# Téléchargement de Safari : ne pas dézipper automatiquement



## Nicolarts (10 Août 2011)

Salut 

J'ai un petit problème avec Safari, quand je télécharge les fichiers en zip (par exemple les extensions de Joomla ou Wordpress, ou les fichiers de Mysql dans zip). Quand les téléchargements terminent et ils exportent automatique vers un dossier et vire Zip. Je ne veux pas ça, comment je trouve un option pour enlever d'ouvrir automatique le dossier en zip (ou les autres formats aussi) et un option pour désactiver de jeter le fichier de zip après d'avoir exporter ?

ça me fait vraiment pénible de faire compresser vers en zip chaque dossier... :hein:

Merci 


PS : Je ne veux pas installer Firefox pour faire les téléchargements.

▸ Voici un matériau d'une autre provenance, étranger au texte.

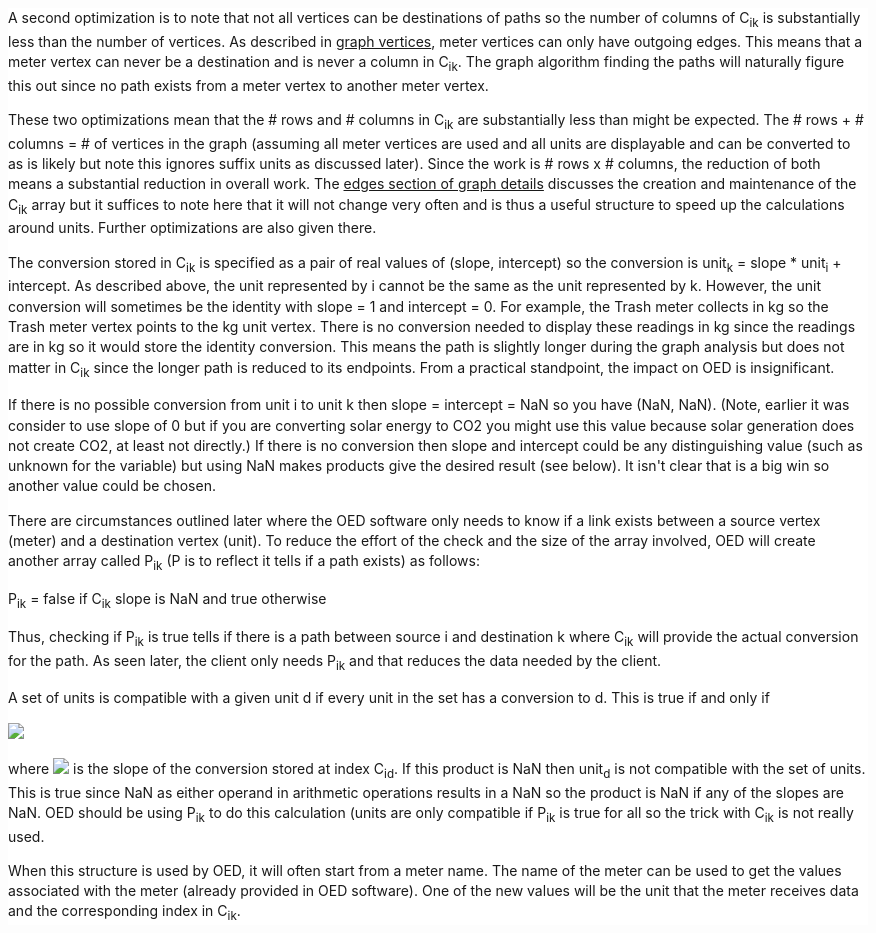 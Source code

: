 A second optimization is to note that not all vertices can be destinations of paths so the number of columns of C<sub>ik</sub> is substantially less than the number of vertices. As described in [graph vertices](#vertices), meter vertices can only have outgoing edges. This means that a meter vertex can never be a destination and is never a column in C<sub>ik</sub>. The graph algorithm finding the paths will naturally figure this out since no path exists from a meter vertex to another meter vertex.

These two optimizations mean that the # rows and # columns in C<sub>ik</sub> are substantially less than might be expected. The # rows + # columns = # of vertices in the graph (assuming all meter vertices are used and all units are displayable and can be converted to as is likely but note this ignores suffix units as discussed later). Since the work is # rows x # columns, the reduction of both means a substantial reduction in overall work. The [edges section of graph details](#edges) discusses the creation and maintenance of the C<sub>ik</sub> array but it suffices to note here that it will not change very often and is thus a useful structure to speed up the calculations around units. Further optimizations are also given there.

The conversion stored in C<sub>ik</sub> is specified as a pair of real values of (slope, intercept) so the conversion is unit<sub>k</sub> = slope * unit<sub>i</sub> + intercept. As described above, the unit represented by i cannot be the same as the unit represented by k. However, the unit conversion will sometimes be the identity with slope = 1 and intercept = 0. For example, the Trash meter collects in kg so the Trash meter vertex points to the kg unit vertex. There is no conversion needed to display these readings in kg since the readings are in kg so it would store the identity conversion. This means the path is slightly longer during the graph analysis but does not matter in C<sub>ik</sub> since the longer path is reduced to its endpoints. From a practical standpoint, the impact on OED is insignificant.

If there is no possible conversion from unit i to unit k then slope = intercept = NaN so you have (NaN, NaN). (Note, earlier it was consider to use slope of 0 but if you are converting solar energy to CO2 you might use this value because solar generation does not create CO2, at least not directly.) If there is no conversion then slope and intercept could be any distinguishing value (such as unknown for the variable) but using NaN makes products give the desired result (see below). It isn't clear that is a big win so another value could be chosen.

There are circumstances outlined later where the OED software only needs to know if a link exists between a source vertex (meter) and a destination vertex (unit). To reduce the effort of the check and the size of the array involved, OED will create another array called P<sub>ik</sub> (P is to reflect it tells if a path exists) as follows:

P<sub>ik</sub> = false if C<sub>ik</sub> slope is NaN and true otherwise

Thus, checking if P<sub>ik</sub> is true tells if there is a path between source i and destination k where C<sub>ik</sub> will provide the actual conversion for the path. As seen later, the client only needs P<sub>ik</sub> and that reduces the data needed by the client.

A set of units is compatible with a given unit d if every unit in the set has a conversion to d. This is true if and only if

<img src="https://render.githubusercontent.com/render/math?math=\prod_{i=\rm{units\ in\ set}}C_{id}\ \rm{.slope} \neq \rm{NaN}">

where <img src="https://render.githubusercontent.com/render/math?math=C_{id}\ \rm{.slope}"> is the slope of the conversion stored at index C<sub>id</sub>. If this product is NaN then unit<sub>d</sub> is not compatible with the set of units. This is true since NaN as either operand in arithmetic operations results in a NaN so the product is NaN if any of the slopes are NaN. OED should be using P<sub>ik</sub> to do this calculation (units are only compatible if P<sub>ik</sub> is true for all so the trick with C<sub>ik</sub> is not really used.

When this structure is used by OED, it will often start from a meter name. The name of the meter can be used to get the values associated with the meter (already provided in OED software). One of the new values will be the unit that the meter receives data and the corresponding index in C<sub>ik</sub>.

Je préfère plutôt travailler sur Safari uniquement sur mon Macbook Air !


-----------------------------------------------------
Note du modérateur (ici Aliboron) :

Dans ce fil, il est question de Safari, navigateur internet, et de ses paramétrages. Comme on a bien entendu lu au préalable le message de Pascal77 en tête du forum "Applications", déménage vers "Internet et réseau", là où se retrouvent les spécialistes pour en discuter. Et hop !!!

Remarque : ce n'est ni une brimade, ni une punition, c'est juste un peu de rangement...


----------



## PA5CAL (10 Août 2011)

Bonjour

Peut-être suffit-il de décocher la case "_Ouvrir automatiquement les fichiers fiables_" dans _Safari>Préférences...>_onglet _Général_.


----------



## Nicolarts (10 Août 2011)

Ah ça marche ;-)

Merci beaucoup pour ton aide


----------



## Mr G (9 Juillet 2020)

Et bien... 9 ans plus tard... Merci


----------



## Fullcrum (9 Juillet 2020)




----------



## M3LANI3 (21 Novembre 2020)

PA5CAL a dit:


> Bonjour
> 
> Peut-être suffit-il de décocher la case "_Ouvrir automatiquement les fichiers fiables_" dans _Safari>Préférences...>_onglet _Général_.


MERCI  ☺️


----------